=== Supplied records ===
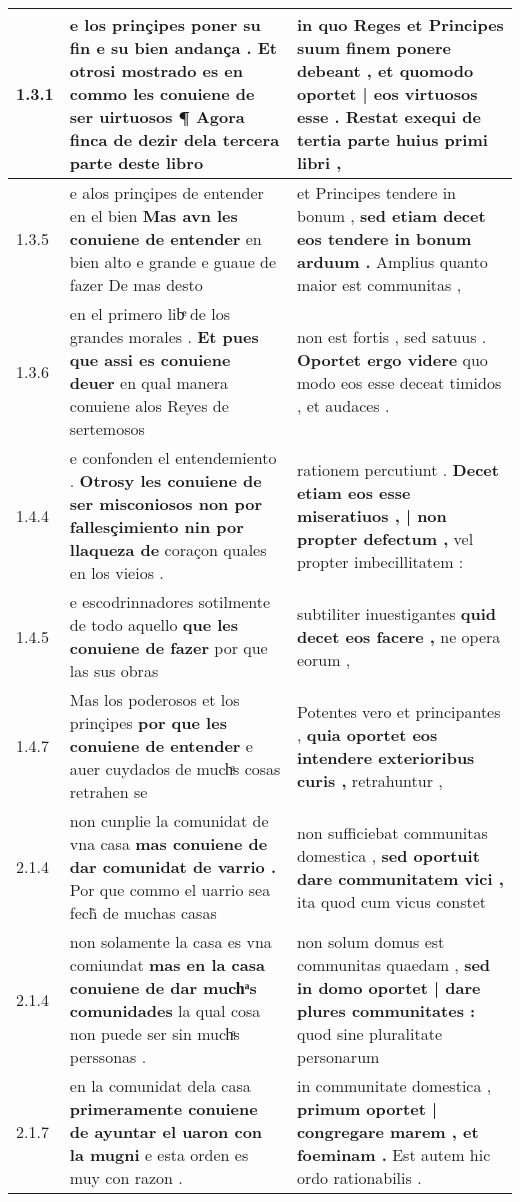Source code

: \begin{tabular}{|p{1cm}|p{6.5cm}|p{6.5cm}|}
1.3.1 & e los prinçipes poner su fin e su bien andança . \textbf{ Et otrosi mostrado es en commo les conuiene de ser uirtuosos } ¶ Agora finca de dezir dela tercera parte deste libro & in quo Reges et Principes suum finem ponere debeant , \textbf{ et quomodo oportet | eos virtuosos esse . } Restat exequi de tertia parte huius primi libri , \\\hline
1.3.5 & e alos prinçipes de entender en el bien \textbf{ Mas avn les conuiene de entender } en bien alto e grande e guaue de fazer De mas desto & et Principes tendere in bonum , \textbf{ sed etiam decet eos tendere in bonum arduum . } Amplius quanto maior est communitas , \\\hline
1.3.6 & en el primero libͤ de los grandes morales . \textbf{ Et pues que assi es conuiene deuer } en qual manera conuiene alos Reyes de sertemosos & non est fortis , sed satuus . \textbf{ Oportet ergo videre } quo modo eos esse deceat timidos , et audaces . \\\hline
1.4.4 & e confonden el entendemiento . \textbf{ Otrosy les conuiene de ser misconiosos non por fallesçimiento nin por llaqueza de } coraçon quales en los vieios . & rationem percutiunt . \textbf{ Decet etiam eos esse miseratiuos , | non propter defectum , } vel propter imbecillitatem : \\\hline
1.4.5 & e escodrinnadores sotilmente de todo aquello \textbf{ que les conuiene de fazer } por que las sus obras & subtiliter inuestigantes \textbf{ quid decet eos facere , } ne opera eorum , \\\hline
1.4.7 & Mas los poderosos et los prinçipes \textbf{ por que les conuiene de entender } e auer cuydados de muchͣs cosas retrahen se & Potentes vero et principantes , \textbf{ quia oportet eos intendere exterioribus curis , } retrahuntur , \\\hline
2.1.4 & non cunplie la comunidat de vna casa \textbf{ mas conuiene de dar comunidat de varrio . } Por que commo el uarrio sea fech̃ de muchas casas & non sufficiebat communitas domestica , \textbf{ sed oportuit dare communitatem vici , } ita quod cum vicus constet \\\hline
2.1.4 & non solamente la casa es vna comiundat \textbf{ mas en la casa conuiene de dar muchͣs comunidades } la qual cosa non puede ser sin muchͣs perssonas . & non solum domus est communitas quaedam , \textbf{ sed in domo oportet | dare plures communitates : } quod sine pluralitate personarum \\\hline
2.1.7 & en la comunidat dela casa \textbf{ primeramente conuiene de ayuntar el uaron con la mugni } e esta orden es muy con razon . & in communitate domestica , \textbf{ primum oportet | congregare marem , et foeminam . } Est autem hic ordo rationabilis . \\\hline

\end{tabular}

=== Exercise directions ===
Scan the data for the word "tabular" and copy every line where it shows up.

=== Output below ===
: \begin{tabular}{|p{1cm}|p{6.5cm}|p{6.5cm}|}
\end{tabular}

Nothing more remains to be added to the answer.